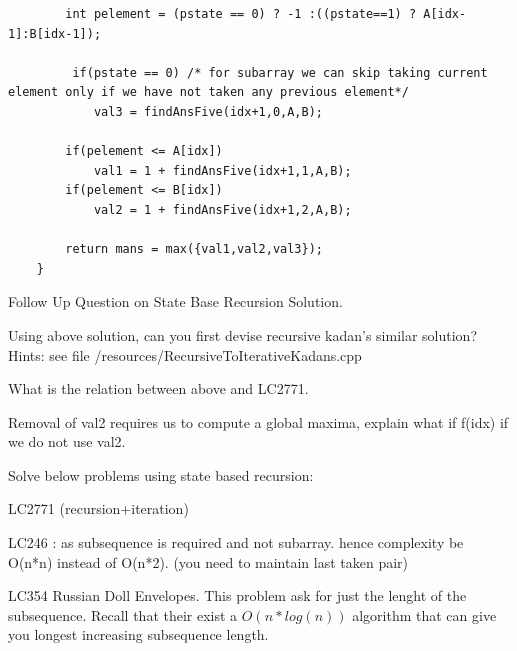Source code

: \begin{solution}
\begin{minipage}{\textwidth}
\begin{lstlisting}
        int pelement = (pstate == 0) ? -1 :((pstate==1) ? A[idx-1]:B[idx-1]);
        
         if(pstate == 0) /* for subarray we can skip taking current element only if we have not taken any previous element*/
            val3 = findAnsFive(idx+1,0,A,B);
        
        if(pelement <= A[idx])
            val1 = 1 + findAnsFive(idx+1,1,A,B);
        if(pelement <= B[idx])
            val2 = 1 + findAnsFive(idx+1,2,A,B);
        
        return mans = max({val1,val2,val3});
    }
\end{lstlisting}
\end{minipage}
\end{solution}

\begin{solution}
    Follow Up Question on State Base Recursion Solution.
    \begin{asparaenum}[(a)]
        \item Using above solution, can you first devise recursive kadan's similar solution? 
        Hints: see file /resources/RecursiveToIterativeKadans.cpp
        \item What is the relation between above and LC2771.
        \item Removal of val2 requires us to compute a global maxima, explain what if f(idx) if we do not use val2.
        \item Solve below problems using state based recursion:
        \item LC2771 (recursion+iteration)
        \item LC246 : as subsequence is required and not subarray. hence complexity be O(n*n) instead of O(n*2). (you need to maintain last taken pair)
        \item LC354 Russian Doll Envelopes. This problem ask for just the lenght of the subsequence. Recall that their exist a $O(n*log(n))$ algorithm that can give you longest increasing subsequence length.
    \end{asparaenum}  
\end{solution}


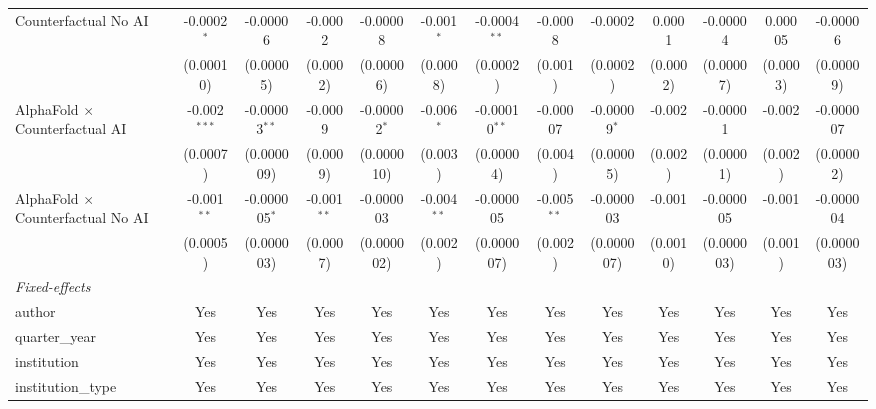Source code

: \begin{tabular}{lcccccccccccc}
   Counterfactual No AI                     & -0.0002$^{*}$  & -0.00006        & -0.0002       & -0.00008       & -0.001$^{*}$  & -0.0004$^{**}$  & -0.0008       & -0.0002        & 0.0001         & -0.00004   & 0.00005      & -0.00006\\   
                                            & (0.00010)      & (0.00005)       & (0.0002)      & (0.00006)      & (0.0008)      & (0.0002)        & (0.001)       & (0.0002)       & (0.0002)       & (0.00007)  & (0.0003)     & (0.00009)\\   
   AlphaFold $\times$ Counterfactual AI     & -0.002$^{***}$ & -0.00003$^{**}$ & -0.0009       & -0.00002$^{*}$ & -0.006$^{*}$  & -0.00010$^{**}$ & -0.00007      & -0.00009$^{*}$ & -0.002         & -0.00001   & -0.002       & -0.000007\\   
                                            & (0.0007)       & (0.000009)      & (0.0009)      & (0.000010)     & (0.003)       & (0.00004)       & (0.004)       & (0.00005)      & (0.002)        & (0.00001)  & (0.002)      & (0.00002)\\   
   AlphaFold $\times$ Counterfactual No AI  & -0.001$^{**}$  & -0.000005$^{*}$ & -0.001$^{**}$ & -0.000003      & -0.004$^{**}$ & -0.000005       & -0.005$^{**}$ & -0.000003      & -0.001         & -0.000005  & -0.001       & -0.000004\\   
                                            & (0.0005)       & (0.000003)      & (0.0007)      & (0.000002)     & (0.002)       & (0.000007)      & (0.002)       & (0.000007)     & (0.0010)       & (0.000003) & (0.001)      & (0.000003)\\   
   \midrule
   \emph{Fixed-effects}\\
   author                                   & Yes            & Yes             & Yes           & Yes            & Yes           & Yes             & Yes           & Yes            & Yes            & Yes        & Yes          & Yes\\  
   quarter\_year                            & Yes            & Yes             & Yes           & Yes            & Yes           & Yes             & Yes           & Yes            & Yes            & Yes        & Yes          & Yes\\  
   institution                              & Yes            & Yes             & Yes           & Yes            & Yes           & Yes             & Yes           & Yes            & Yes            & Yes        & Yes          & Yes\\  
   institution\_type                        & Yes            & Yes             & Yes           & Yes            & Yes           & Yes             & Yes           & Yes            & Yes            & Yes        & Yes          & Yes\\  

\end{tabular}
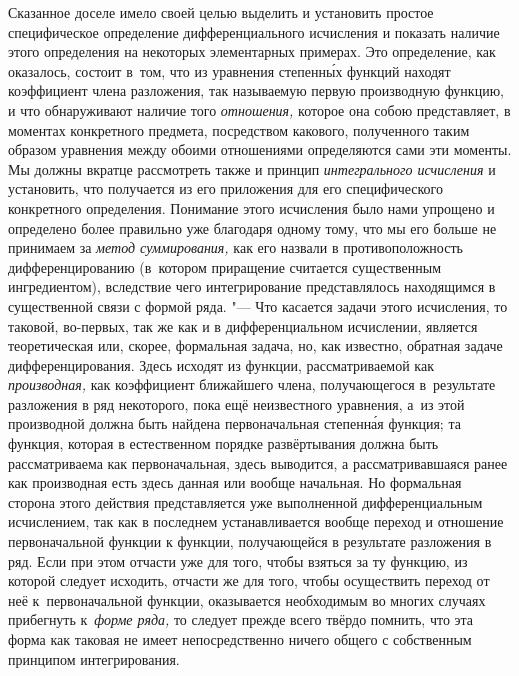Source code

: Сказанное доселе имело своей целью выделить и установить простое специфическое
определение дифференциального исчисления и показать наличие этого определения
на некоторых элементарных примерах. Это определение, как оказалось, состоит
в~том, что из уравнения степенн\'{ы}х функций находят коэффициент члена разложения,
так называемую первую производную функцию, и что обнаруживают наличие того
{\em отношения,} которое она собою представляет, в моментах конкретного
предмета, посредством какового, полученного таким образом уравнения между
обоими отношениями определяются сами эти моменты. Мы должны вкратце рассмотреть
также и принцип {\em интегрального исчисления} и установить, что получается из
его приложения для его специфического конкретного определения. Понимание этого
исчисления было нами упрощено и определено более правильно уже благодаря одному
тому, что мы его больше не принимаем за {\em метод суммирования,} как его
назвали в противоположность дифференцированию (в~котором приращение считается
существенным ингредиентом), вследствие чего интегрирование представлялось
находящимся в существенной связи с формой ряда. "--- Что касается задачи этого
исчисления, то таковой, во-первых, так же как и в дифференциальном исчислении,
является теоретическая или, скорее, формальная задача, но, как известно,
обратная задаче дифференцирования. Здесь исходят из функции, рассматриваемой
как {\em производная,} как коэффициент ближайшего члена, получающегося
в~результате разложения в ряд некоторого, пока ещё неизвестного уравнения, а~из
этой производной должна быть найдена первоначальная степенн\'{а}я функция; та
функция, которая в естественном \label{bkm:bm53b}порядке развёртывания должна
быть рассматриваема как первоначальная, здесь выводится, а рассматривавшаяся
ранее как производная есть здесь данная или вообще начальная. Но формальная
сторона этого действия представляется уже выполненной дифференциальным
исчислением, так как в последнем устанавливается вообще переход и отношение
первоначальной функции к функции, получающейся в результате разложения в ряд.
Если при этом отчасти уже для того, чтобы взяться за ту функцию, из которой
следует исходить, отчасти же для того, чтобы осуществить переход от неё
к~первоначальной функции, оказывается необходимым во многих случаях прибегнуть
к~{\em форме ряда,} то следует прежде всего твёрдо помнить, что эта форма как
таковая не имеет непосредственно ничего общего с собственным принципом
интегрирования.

## Task directions
Go through the listing above and write out exactly the lines starting with the one holding "if(pelement <= A[idx])" and running through the one holding "above and LC2771.", ends included, and no others.

## Written reply
        if(pelement <= A[idx])
            val1 = 1 + findAnsFive(idx+1,1,A,B);
        if(pelement <= B[idx])
            val2 = 1 + findAnsFive(idx+1,2,A,B);
        
        return mans = max({val1,val2,val3});
    }
\end{lstlisting}
\end{minipage}
\end{solution}

\begin{solution}
    Follow Up Question on State Base Recursion Solution.
    \begin{asparaenum}[(a)]
        \item Using above solution, can you first devise recursive kadan's similar solution? 
        Hints: see file /resources/RecursiveToIterativeKadans.cpp
        \item What is the relation between above and LC2771.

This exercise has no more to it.